Return the number of lines below that contain "Smoothing"; nothing else belongs in the reply.

(Dataset entries)
————————

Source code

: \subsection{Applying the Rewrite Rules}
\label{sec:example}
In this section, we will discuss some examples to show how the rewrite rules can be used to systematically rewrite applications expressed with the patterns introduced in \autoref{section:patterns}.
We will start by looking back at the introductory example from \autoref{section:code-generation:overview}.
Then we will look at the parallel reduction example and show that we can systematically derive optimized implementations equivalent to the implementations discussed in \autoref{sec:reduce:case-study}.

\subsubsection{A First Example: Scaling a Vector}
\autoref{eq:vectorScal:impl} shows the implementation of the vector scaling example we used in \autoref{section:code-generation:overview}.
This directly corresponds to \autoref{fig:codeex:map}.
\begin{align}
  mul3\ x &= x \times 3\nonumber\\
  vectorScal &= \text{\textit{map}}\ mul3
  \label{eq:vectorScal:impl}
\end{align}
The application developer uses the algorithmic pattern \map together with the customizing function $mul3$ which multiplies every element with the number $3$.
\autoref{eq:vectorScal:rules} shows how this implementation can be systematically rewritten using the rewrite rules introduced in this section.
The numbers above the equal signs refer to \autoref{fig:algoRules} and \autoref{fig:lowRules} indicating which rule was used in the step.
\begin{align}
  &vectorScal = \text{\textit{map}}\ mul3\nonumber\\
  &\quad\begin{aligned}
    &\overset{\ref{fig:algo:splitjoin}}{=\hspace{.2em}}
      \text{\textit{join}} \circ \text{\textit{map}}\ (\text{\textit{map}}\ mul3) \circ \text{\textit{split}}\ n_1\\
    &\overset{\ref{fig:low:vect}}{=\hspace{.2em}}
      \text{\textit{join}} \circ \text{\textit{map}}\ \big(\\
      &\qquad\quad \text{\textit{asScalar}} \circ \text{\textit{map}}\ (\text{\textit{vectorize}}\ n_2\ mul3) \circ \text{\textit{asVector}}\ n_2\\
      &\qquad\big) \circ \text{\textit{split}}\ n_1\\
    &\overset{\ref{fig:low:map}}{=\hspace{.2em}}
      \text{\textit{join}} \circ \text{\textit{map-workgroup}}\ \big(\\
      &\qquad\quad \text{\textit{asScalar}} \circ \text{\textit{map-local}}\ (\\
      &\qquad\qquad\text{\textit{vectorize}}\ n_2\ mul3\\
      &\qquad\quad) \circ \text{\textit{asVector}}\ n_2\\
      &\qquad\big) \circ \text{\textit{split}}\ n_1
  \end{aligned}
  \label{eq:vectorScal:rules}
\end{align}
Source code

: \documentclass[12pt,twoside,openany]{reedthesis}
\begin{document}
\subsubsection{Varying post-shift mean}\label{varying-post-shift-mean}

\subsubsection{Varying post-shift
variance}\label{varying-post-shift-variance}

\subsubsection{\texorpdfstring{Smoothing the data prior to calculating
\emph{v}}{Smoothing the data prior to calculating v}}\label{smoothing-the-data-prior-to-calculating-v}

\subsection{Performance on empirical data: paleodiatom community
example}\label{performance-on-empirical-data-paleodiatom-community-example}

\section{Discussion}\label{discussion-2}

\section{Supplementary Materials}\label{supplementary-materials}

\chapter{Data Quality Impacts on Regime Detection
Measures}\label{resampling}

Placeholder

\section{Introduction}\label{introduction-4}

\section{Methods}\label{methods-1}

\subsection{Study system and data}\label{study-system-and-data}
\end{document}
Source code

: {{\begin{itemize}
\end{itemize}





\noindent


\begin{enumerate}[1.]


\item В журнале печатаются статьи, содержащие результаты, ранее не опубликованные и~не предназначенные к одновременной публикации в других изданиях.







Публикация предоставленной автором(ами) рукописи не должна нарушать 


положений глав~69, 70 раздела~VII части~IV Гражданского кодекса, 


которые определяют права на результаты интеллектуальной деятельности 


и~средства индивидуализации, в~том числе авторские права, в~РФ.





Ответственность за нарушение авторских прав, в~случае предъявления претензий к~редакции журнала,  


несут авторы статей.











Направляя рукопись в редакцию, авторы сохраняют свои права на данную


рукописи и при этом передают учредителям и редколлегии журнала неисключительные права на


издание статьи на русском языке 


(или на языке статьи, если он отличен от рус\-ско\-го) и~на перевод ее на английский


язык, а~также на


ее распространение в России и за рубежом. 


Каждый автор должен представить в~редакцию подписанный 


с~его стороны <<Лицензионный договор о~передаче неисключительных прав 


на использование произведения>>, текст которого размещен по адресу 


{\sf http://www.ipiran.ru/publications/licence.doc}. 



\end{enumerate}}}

————————

▸ **PROBLEM SOLUTION**
2